Hacker News new | ask | show | jobs
by ealready_value 7 days ago
The source form is the production database, which is what the current reports pull from. The canonical form is the form that in theory all of the verticals get rolled into, but many of the nuances that our customers are used to having end up getting replaced with similar, but are not quite the same. Right now that's my biggest concern that customers are not going to get the data they need because of this canonical form.

We're talking about a few-hundred megabytes of data for all of the customers that these reports pull, but that's also for the past 15 years. We do have like 25k customers, which shrinks how much a customer can pull in even further. One last point is that we already de-normalize the report data into its own table specifically for these reports, so that's not something the data warehouse is doing for us.

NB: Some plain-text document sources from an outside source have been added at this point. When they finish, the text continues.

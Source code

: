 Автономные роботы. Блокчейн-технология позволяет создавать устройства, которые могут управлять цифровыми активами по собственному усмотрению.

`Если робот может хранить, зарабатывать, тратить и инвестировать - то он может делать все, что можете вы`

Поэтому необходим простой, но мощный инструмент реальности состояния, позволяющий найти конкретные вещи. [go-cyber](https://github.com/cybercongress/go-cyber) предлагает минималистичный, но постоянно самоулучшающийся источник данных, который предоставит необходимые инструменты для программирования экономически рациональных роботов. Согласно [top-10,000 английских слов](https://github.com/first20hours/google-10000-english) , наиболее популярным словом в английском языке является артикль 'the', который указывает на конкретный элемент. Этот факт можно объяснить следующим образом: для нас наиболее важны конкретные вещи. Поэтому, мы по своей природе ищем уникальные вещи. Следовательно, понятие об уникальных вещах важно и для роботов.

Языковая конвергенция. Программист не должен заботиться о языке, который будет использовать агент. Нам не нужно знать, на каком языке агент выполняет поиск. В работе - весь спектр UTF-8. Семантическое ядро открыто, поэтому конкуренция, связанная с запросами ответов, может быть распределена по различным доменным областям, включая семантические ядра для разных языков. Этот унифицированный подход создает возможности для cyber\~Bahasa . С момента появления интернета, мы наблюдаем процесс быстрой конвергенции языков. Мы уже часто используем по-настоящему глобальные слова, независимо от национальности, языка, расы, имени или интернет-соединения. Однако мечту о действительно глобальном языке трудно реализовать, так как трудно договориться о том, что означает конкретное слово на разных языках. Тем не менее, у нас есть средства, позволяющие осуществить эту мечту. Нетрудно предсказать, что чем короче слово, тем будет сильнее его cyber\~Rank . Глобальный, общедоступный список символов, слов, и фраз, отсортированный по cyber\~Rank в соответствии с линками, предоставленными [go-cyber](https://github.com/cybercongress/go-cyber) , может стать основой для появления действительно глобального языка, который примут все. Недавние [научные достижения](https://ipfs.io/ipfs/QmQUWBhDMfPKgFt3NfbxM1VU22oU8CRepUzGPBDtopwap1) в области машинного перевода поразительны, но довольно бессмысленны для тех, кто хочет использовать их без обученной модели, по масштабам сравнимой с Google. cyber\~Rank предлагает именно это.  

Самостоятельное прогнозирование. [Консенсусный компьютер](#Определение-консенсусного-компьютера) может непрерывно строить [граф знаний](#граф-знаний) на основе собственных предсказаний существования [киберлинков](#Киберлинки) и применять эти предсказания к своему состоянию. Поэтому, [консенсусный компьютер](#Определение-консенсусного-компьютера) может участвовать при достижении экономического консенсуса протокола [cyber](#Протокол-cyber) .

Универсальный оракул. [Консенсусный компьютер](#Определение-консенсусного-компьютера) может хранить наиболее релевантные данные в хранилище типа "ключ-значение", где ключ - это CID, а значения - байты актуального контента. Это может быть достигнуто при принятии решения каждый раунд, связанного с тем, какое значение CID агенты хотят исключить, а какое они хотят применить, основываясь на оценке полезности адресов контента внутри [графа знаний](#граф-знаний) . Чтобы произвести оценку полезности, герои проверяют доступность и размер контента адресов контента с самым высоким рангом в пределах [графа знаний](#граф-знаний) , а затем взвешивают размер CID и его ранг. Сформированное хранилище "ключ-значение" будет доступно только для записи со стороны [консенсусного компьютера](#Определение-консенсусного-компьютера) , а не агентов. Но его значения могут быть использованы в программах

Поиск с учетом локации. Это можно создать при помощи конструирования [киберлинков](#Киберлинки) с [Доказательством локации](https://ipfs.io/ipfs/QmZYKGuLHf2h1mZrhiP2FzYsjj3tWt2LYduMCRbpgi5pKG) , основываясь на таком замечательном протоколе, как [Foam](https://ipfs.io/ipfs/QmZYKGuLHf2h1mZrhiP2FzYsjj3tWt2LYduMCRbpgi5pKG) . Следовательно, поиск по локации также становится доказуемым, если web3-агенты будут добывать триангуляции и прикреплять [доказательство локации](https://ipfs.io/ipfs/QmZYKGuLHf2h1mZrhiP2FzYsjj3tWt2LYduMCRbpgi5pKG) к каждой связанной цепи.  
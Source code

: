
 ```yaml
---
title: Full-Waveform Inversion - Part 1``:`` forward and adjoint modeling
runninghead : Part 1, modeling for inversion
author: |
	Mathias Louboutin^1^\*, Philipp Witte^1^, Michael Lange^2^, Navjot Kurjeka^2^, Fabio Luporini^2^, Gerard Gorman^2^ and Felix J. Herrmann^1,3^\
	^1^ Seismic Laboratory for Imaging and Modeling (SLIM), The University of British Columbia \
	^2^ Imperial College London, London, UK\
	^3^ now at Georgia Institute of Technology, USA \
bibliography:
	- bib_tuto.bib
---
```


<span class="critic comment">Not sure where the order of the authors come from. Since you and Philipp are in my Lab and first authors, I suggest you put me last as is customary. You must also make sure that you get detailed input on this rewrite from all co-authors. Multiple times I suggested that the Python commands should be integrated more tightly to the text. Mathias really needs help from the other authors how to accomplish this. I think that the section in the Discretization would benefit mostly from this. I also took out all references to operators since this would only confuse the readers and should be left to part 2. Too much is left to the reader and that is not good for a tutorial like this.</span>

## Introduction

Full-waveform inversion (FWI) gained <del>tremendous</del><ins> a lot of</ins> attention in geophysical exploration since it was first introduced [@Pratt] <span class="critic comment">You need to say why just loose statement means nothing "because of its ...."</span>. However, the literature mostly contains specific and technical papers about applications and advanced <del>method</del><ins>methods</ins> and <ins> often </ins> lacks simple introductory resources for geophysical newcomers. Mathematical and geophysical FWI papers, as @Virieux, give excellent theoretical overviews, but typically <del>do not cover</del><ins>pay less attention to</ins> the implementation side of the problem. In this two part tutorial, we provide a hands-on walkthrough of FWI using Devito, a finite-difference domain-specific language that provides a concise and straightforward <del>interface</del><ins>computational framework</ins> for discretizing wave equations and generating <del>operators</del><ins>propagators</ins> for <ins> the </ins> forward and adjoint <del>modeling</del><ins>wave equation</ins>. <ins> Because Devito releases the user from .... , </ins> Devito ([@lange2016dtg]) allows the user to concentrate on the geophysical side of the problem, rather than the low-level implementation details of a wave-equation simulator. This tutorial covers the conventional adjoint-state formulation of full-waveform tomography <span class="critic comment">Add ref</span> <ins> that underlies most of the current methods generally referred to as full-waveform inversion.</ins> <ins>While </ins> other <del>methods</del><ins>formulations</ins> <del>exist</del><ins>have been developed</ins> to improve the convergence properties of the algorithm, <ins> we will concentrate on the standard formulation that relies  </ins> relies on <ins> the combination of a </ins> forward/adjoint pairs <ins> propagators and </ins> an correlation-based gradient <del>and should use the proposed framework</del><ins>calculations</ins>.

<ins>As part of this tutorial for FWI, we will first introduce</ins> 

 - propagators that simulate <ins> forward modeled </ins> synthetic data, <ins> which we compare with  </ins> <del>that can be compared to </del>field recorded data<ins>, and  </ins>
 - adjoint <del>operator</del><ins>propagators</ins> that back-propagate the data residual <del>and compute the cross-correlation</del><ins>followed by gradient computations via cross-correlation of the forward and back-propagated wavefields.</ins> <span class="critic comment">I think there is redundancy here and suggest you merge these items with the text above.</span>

I agree with your experience with QuickSight, it is exactly my experience. My preference is to continue using the reports we generate in the app, but I'm trying to wrap my head around cases where this ends up being the better direction.

1 comments

What was the point of creating the "canonical form" if you already had reports being generated in-app? Was it just someone's pet project, or were there supposed to be other benefits?
I've not gotten a straight answer. I assume it is a pet project kind of situation, or trying to justify the data warehouse project as a whole, but I really don't know the real driver to do this.
These sorts of odd projects are relatively common. A few years ago I was brought on near the end of a data engineering project where somebody had decided they needed multiple databases, a crap load of JSON exports, and dozens of python, R, and shell scripts running inside some job orchestrator to support what amounted to a few megabytes of data being processed each day. Maybe 5 megabytes max.

There wasn't even a lot of transformation going on. It was just... strange. I witnessed some true eldritch horrors like Python calling R calling a shell script that called the mysql client, which wrote data to a temporary file that was eventually read by the great-grand-parent python script.